» Dataset records:
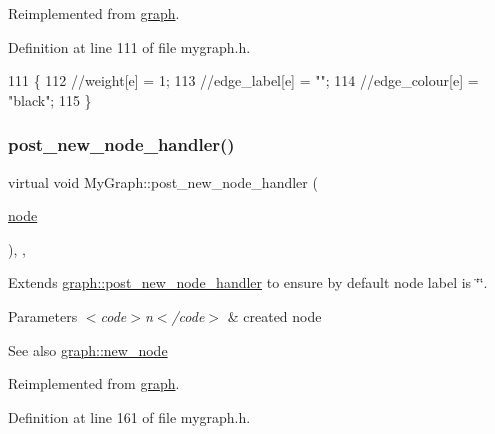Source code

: Reimplemented from \mbox{\hyperlink{classgraph_a443182426b461aa9f4b1c9f5ac535179}{graph}}.



Definition at line 111 of file mygraph.\+h.


\begin{DoxyCode}
111                                                \{
112         \textcolor{comment}{//weight[e] = 1;}
113         \textcolor{comment}{//edge\_label[e] = "";}
114         \textcolor{comment}{//edge\_colour[e] = "black";}
115     \}
\end{DoxyCode}
\mbox{\label{class_my_graph_a21153d685303a6d2cfeee913aeb81223}} 
\subsubsection{\texorpdfstring{post\+\_\+new\+\_\+node\+\_\+handler()}{post\_new\_node\_handler()}}
{\footnotesize\ttfamily virtual void My\+Graph\+::post\+\_\+new\+\_\+node\+\_\+handler (\begin{DoxyParamCaption}\item[{\mbox{\hyperlink{classnode}{node}}}]{ }\end{DoxyParamCaption})\hspace{0.3cm}{\ttfamily [inline]}, {\ttfamily [virtual]}, {\ttfamily [inherited]}}

Extends \mbox{\hyperlink{classgraph_acfe5bc8bdad9fa426750901144319e5f}{graph\+::post\+\_\+new\+\_\+node\+\_\+handler}} to ensure by default node label is \char`\"{}\char`\"{}.


\begin{DoxyParams}{Parameters}
{\em $<$code$>$n$<$/code$>$} & created node \\
\hline
\end{DoxyParams}
\begin{DoxySeeAlso}{See also}
\mbox{\hyperlink{classgraph_ab9505335c20558319b6cce25aed23524}{graph\+::new\+\_\+node}} 
\end{DoxySeeAlso}


Reimplemented from \mbox{\hyperlink{classgraph_acfe5bc8bdad9fa426750901144319e5f}{graph}}.



Definition at line 161 of file mygraph.\+h.


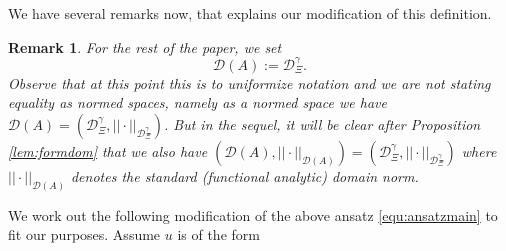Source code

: \documentclass[11pt, oneside]{article}   	%
\newtheorem{remark}[theorem]{Remark}
\begin{document}
We have several remarks now, that explains our modification of this definition.

\begin{remark}\upshape  \label{rem:domainNotationset2d}
	For the rest of the paper, we set \[ \mathscr{D}(A) := \mathscr{D}_{\Xi}^{\gamma}.\] Observe that at this point this is to uniformize notation and we are not stating equality as normed spaces, namely as a normed space we have  $ \mathscr{D}(A) = (\mathscr{D}_{\Xi}^{\gamma}, ||\cdot||_{\mathscr{D}_{\Xi}^{\gamma}})$.  But in the sequel, it will be clear after Proposition \ref{lem:formdom} that we also have $ (\mathscr{D}(A), ||\cdot||_{\mathscr{D}(A)}) = (\mathscr{D}_{\Xi}^{\gamma}, ||\cdot||_{\mathscr{D}_{\Xi}^{\gamma}})$ where $||\cdot||_{\mathscr{D}(A)}$ denotes the standard (functional analytic) domain norm.
\end{remark}

We work out the following  modification of the above ansatz \eqref{equ:ansatzmain} to fit our purposes. Assume $u$ is of the form
\end{document}
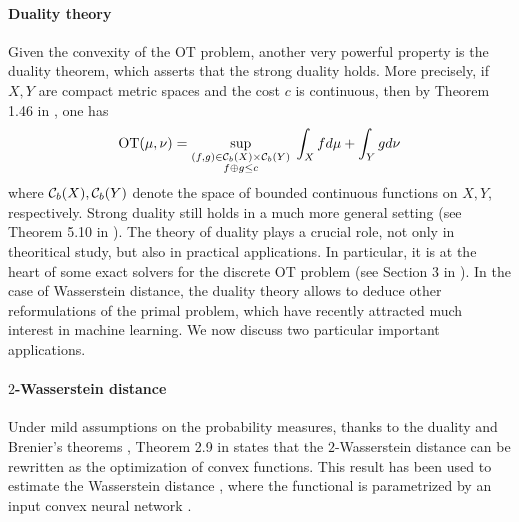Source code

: \paragraph{Duality theory}
Given the convexity of the OT problem, another very powerful property
is the duality theorem, which asserts that the strong duality holds. More precisely,
if $X, Y$ are compact metric spaces and the cost $c$ is continuous, then by Theorem 1.46
in \citep{Fillipo15}, one has
\begin{align*}
  \text{OT}(\mu, \nu) = \sup_{\substack{(f, g) \in \mathcal C_b(X) \times \mathcal C_b(Y) \\ f \oplus g \leq c}} \;
  \int_X f d\mu + \int_Y g d\nu
\end{align*}
where $\mathcal C_b(X), \mathcal C_b(Y)$ denote the space of bounded continuous functions on $X, Y$, respectively.
Strong duality still holds in a much more general setting (see Theorem 5.10 in \citep{Villani08}).
The theory of duality plays a crucial role, not only in theoritical study, but also
in practical applications. In particular, it is at the heart of some exact solvers
for the discrete OT problem (see Section 3 in \citep{Peyre19}).
In the case of Wasserstein distance, the duality theory allows to deduce other reformulations
of the primal problem, which have recently attracted much interest in machine learning.
We now discuss two particular important applications.

\paragraph{$2$-Wasserstein distance}
Under mild assumptions on the probability measures, thanks to the duality and
Brenier's theorems \citep{Brenier87}, Theorem 2.9 in \citep{Villani03} states that
the $2$-Wasserstein distance can be rewritten as the optimization of convex functions.
This result has been used to estimate the Wasserstein distance
\citep{Chartrand09,Taghvaei19,Korotin19,Makkuva20},
where the functional is parametrized by an input convex neural network \citep{Amos17}.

» Aim of the exercise: Go through the listing above and report how many of its lines contain the word "post", with only the number as output.

» Result of this task: 3